I don't think it's quite possible to write a url for this, unfortunately. Users can visit classic notebook via https://r.datahub.berkeley.edu/hub/user-redirect/tree and maybe do it from there.

But, I think the right thing to do is to possibly remove the state files from inside ~/.rstudio for all users who aren't currently running. We should be able to get a list and do that. What do you think?

felder commented 4 years ago

@yuvipanda My belief at this time is that this may be caused by the fact that datahub and r hub both mount the same user filesystem but have completely different versions of R as well as different versions of various R libraries. For example in addition to using R 4.0.2, datahub uses the system packaged texlive libs.

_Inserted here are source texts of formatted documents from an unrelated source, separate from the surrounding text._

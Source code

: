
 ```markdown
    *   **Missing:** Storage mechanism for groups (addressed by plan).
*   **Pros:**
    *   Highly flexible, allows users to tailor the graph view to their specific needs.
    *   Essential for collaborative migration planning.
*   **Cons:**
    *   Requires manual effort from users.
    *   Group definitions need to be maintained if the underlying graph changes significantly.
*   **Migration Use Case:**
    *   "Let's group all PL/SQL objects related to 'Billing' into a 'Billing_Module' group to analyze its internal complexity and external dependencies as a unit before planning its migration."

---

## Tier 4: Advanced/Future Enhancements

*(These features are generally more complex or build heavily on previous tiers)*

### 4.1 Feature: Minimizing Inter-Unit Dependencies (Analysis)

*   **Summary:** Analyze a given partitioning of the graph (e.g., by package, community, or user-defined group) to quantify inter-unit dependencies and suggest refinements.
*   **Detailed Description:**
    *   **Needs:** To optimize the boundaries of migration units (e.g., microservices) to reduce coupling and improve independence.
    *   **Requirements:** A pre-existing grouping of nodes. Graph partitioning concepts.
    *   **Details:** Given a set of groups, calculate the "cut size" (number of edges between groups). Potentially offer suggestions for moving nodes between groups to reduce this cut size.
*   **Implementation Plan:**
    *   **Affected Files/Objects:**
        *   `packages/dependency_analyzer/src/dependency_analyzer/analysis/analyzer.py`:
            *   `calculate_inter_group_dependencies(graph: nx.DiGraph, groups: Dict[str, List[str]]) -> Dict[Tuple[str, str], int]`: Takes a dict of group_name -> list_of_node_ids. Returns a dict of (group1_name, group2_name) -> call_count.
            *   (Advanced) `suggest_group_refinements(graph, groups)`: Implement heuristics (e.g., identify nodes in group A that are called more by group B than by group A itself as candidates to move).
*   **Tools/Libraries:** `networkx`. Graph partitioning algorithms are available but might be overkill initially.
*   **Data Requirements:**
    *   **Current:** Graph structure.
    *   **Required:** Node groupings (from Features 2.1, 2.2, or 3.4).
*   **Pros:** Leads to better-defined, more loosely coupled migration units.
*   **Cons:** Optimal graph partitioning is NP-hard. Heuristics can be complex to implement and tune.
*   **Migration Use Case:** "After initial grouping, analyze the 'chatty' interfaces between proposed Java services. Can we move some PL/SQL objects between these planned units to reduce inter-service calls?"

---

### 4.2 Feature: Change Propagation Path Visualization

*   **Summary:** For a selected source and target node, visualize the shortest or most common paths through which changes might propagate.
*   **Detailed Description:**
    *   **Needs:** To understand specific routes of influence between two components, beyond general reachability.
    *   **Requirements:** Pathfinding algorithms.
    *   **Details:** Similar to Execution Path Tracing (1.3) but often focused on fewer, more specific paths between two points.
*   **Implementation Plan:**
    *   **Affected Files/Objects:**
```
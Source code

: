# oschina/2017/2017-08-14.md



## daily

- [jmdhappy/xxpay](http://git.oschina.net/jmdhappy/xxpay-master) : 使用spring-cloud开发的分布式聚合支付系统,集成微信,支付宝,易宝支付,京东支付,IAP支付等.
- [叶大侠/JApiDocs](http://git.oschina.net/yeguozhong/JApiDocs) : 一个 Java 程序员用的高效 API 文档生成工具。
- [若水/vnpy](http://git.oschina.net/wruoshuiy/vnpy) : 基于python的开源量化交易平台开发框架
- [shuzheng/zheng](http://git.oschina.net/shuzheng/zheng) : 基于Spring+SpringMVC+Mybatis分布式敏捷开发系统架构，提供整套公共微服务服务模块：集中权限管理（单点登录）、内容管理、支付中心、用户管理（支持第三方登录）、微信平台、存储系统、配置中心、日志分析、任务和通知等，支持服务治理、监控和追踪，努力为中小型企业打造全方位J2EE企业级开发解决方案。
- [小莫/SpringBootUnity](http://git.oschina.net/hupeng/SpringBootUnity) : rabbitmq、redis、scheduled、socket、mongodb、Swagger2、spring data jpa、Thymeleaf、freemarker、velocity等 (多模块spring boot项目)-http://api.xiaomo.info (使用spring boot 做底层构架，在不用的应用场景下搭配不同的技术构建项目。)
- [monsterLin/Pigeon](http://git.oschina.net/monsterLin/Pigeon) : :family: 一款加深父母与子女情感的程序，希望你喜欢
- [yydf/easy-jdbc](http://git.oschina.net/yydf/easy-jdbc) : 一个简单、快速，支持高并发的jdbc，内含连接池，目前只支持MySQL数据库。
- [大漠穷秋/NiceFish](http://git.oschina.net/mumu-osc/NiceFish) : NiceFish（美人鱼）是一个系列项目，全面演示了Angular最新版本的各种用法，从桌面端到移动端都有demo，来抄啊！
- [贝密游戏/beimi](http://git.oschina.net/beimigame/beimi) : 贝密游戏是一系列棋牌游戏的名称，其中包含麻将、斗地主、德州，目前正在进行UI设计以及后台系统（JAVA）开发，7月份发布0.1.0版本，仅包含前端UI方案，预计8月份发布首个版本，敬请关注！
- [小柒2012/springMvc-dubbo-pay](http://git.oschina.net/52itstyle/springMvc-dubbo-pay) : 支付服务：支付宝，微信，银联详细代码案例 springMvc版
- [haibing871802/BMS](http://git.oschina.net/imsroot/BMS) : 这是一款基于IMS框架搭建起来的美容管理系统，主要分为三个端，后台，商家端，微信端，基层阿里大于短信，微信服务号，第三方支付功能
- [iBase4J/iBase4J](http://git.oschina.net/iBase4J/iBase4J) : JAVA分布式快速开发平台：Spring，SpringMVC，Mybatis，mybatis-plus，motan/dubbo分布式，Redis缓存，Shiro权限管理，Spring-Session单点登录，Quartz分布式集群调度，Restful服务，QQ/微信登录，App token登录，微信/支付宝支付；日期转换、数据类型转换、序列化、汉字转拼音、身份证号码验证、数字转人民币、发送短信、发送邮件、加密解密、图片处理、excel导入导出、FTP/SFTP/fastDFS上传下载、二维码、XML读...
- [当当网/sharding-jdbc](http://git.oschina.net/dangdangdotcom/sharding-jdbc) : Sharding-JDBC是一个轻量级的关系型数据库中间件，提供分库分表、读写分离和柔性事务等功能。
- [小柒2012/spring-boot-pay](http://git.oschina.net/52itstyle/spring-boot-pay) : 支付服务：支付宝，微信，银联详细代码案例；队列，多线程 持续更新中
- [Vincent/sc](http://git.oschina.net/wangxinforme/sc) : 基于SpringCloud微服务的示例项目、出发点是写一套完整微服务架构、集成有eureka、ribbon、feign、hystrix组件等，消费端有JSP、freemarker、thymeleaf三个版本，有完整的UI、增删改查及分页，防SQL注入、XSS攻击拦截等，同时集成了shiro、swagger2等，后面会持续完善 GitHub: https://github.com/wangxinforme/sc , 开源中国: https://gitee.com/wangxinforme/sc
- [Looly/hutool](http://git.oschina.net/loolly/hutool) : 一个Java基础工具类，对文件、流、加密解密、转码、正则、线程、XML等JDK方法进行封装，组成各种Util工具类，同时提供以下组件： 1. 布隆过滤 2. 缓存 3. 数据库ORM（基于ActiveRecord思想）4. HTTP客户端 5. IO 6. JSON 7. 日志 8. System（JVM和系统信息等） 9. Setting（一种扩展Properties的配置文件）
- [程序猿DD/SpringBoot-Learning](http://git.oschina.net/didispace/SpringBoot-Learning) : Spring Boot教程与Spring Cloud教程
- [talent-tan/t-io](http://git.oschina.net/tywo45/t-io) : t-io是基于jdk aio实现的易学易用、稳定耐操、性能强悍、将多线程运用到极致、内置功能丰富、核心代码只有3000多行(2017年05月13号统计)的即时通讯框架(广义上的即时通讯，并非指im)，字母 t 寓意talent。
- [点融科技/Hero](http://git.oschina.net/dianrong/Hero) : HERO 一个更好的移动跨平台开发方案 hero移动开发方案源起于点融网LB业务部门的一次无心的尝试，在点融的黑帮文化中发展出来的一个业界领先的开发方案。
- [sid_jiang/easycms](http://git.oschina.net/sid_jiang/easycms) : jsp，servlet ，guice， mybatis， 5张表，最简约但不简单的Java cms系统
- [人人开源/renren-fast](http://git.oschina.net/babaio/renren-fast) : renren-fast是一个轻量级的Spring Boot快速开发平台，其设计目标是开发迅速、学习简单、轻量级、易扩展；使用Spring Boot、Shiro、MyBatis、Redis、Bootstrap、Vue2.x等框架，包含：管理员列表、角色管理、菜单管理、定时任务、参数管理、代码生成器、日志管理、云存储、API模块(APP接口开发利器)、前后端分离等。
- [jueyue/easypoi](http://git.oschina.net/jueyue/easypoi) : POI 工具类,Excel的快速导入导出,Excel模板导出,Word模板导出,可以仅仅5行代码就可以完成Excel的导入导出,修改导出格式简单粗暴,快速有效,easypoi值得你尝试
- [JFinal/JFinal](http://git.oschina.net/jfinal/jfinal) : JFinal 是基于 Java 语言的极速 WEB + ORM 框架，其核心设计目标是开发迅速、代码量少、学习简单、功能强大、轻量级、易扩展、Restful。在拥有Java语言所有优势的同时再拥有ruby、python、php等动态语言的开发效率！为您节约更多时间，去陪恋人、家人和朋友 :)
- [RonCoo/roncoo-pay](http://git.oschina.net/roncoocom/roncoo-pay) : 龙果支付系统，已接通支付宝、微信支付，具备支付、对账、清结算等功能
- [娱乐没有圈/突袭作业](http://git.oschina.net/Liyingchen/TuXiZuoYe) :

R hub uses texlive libs installed via tlmgr.

I do not believe simply deleting .rstudio for all users will provide a permanent fix for this. I think such a fix would only be temporary.

In my opinion we should remove rstudio from datahub and use a single hub for rstudio exclusively. Alternatively each hub needs its own config file location for rstudio if those hubs mount a shared filesystem. Another possibility would be to setup a new filesystem for r hub.

Based on this, I don't know if rstudio can actually be instructed to behave differently: https://community.rstudio.com/t/change-rstudio-from-rstudio-server/8248

Note also, that our setup is quite similar to the the setup that is being described as "not recommended." Basically we probably should do something to ensure that multiple instances/versions of rstudio are not competing with each other.

ryanlovett commented 4 years ago

@felder This makes a lot of sense! Can any of the recent reporters confirm that they've used R on both hubs recently? Can you reproduce if you open and close RStudio on one hub then open it on the other? Or if you run RStudio simultaneously on both?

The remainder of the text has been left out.